A 2.0.5 RELEASE system was upgraded to 2.1.0-RELEASE using the 2.1.0-RELEASE
system and the Install "Upgrade 2.0.5" option, instead of wiping the
disks and starting over.

>Description:

I had the opportunity to try the 2.0.5 to 2.1.0 upgrade on a 2.0.5
system and find that this option should not be used by even experienced
persons.    Note that prior to the upgrade, I made to complete dumps
of the system on different tapes, and a tar of /etc which I hid down
in a partition well out of the way of any installation process.
So all I lost was time, and some EMAIL that was trashed by the
resulting system.

Here are some of the problems encountered:

1.	During the upgrade, you are asked for a location where a
	copy of /etc can be saved.  It offered /usr/tmp/etc, but
	I selected /a/etc2.0.5 instead.  

	The installation appears to run normally, then the system
	starts "resurrecting" files in /etc.  It pops up several
	times listing files that it can't handle that the user must
	deal manually with, such as sysconfig, rc, rc.serial, kerberosIV,
	etc.  It suggests you write the names down (I did) and fix them
	in a shell you are offered later.   That's fine.

	When I got the shell, I started by doing a diff against
	the old file the install placed in /a/etc2.0.5 and what was
	in /etc now.  The first several files were identical, but
	that didn't surprise me since this system wasn't very 
	configured.   Then I noted that files that should have been
	different were not, such as sysconfig.  I checked the files
	in /a/etc/2.0.5, and several (but not all) showed modification
	times of just a few minutes earlier, instead of weeks earlier
	from the previous 2.0.5 installation.

	I suspect the upgrade procedure inadvertantly copies the new
	files over the old ones in the "safe" directory.  Fortunately
	I had a "tar" hidden around that could be used to recover the
	files as they stood prior to upgrading, and then the diffs could
	be done.


2.	Once I got through with this shell (and I was in it for nearly an
	hour), I didn't know what I was supposed to do next.  There may
	have been an instruction when the shell was spawned, but it scrolled
	off the screen 50-odd minutes earlier.)  So I did a CTRL-D, and got
	the message:
	PANIC: Not going anywhere without init!  or something to that effect.
	The system halted and left all the filesystems were dirty.  

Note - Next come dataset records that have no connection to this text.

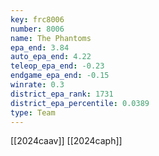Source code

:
 ```yaml
---
key: frc8006
number: 8006
name: The Phantoms
epa_end: 3.84
auto_epa_end: 4.22
teleop_epa_end: -0.23
endgame_epa_end: -0.15
winrate: 0.3
district_epa_rank: 1731
district_epa_percentile: 0.0389
type: Team
---
```

[[2024caav]]
[[2024caph]]
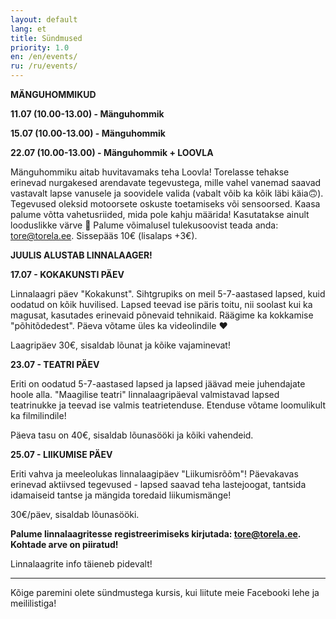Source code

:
 ```yaml
---
layout: default
lang: et
title: Sündmused
priority: 1.0
en: /en/events/
ru: /ru/events/
---
```


**MÄNGUHOMMIKUD**

**11.07 (10.00-13.00) - Mänguhommik**

**15.07 (10.00-13.00) - Mänguhommik**



**22.07 (10.00-13.00) - Mänguhommik + LOOVLA**

Mänguhommiku aitab huvitavamaks teha Loovla! Torelasse tehakse erinevad nurgakesed arendavate tegevustega, mille vahel vanemad saavad vastavalt lapse vanusele ja soovidele valida (vabalt võib ka kõik läbi käia🙃). Tegevused oleksid motoorsete oskuste toetamiseks või sensoorsed. Kaasa palume võtta vahetusriided, mida pole kahju määrida! Kasutatakse ainult looduslikke värve 🙂 Palume võimalusel tulekusoovist teada anda: tore@torela.ee. Sissepääs 10€ (lisalaps +3€).


**JUULIS ALUSTAB LINNALAAGER!**

**17.07 - KOKAKUNSTI PÄEV**

Linnalaagri päev "Kokakunst". Sihtgrupiks on meil 5-7-aastased lapsed, kuid oodatud on kõik huvilised. Lapsed teevad ise päris toitu, nii soolast kui ka magusat, kasutades erinevaid põnevaid tehnikaid. Räägime ka kokkamise "põhitõdedest". Päeva võtame üles ka videolindile ♥ 

Laagripäev 30€, sisaldab lõunat ja kõike vajaminevat!

**23.07 - TEATRI PÄEV**

Eriti on oodatud 5-7-aastased lapsed ja lapsed jäävad meie juhendajate hoole alla. "Maagilise teatri" linnalaagripäeval valmistavad lapsed teatrinukke ja teevad ise valmis teatrietenduse. Etenduse võtame loomulikult ka filmilindile! 

Päeva tasu on 40€, sisaldab lõunasööki ja kõiki vahendeid.

**25.07 - LIIKUMISE PÄEV**

Eriti vahva ja meeleolukas linnalaagipäev "Liikumisrõõm"! Päevakavas erinevad aktiivsed tegevused - lapsed saavad teha lastejoogat, tantsida idamaiseid tantse ja mängida toredaid liikumismänge! 

30€/päev, sisaldab lõunasööki. 


**Palume linnalaagritesse registreerimiseks kirjutada: tore@torela.ee. Kohtade arve on piiratud!**


Linnalaagrite info täieneb pidevalt!

***

Kõige paremini olete sündmustega kursis, kui liitute meie Facebooki lehe ja meililistiga!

	What is the correct procedure to get out of the shell and completing
	the upgrade installation?


3.	After rebooting and cleaning, I updated the kernel configuration
	and attempted a kernel build.  The kernel failed to compile in a
	couple of places due to old files from the 2.0.5 distribution that
	aren't in 2.1.0, but aren't deleted in the upgrade.  Their presence
	confused make depend/make and resulted in compiler errors.  Deleting
	the extra files and re-doing the make depend/make produced a kernel
	OK.

	Then I started a 'make world' and started running into the same
	type of problem in applications and libraries.   I finally blew the
	make world off.

	This type of problem would only show up if you really upgraded a
	2.0.5 system, and not if you simply re-ran the upgrade on a system
	that was already (or close to) 2.1.0.   This may explain how this
	problem escaped detection.


4.	I rum SMAIL on this system, so as soon as the above issues were
	ironed-out, I re-installed it from the pre-compiled binaries.
	(It is one of those ports distributions).  Anyway, it installs
	its files and then moans that a version already exists on the
	system and the install may not be proper, suggesting you run
	pkg_delete.  So I do this, and re-install.  But the package
	refuses, until I delete the ".is_installed" file.  Then
	it installs without complaint, but mail delivery no longer works.
	I fiddled and even re-compiled SMAIL and installed that, and
	mail would not be delivered.  Finally, I restored all of the files
	from the 2.0.5 tree that had anything to do with SMAIL, and most of
	the problem went away.  However, the system doesn't recognize itself
	by one of its domain names anymore, and keeps sending mail to itself,
	and mail to a local user is never delivered (it just sits in
	/var/spool/smail/input and gets examined every two minutes and put
	back there), so I will probably nuke the entire system and install
	2.1.0 from scratch and see what happens.   This is just too weird.

>How-To-Repeat:

See above.


>Fix:
	
Don't use the upgrade option.  The user warning clearly isn't scary enough
and it will cause problems no matter who you are.   Even if you have
SCSI drives.  :-)  (This was an all-SCSI system, not that it matters.)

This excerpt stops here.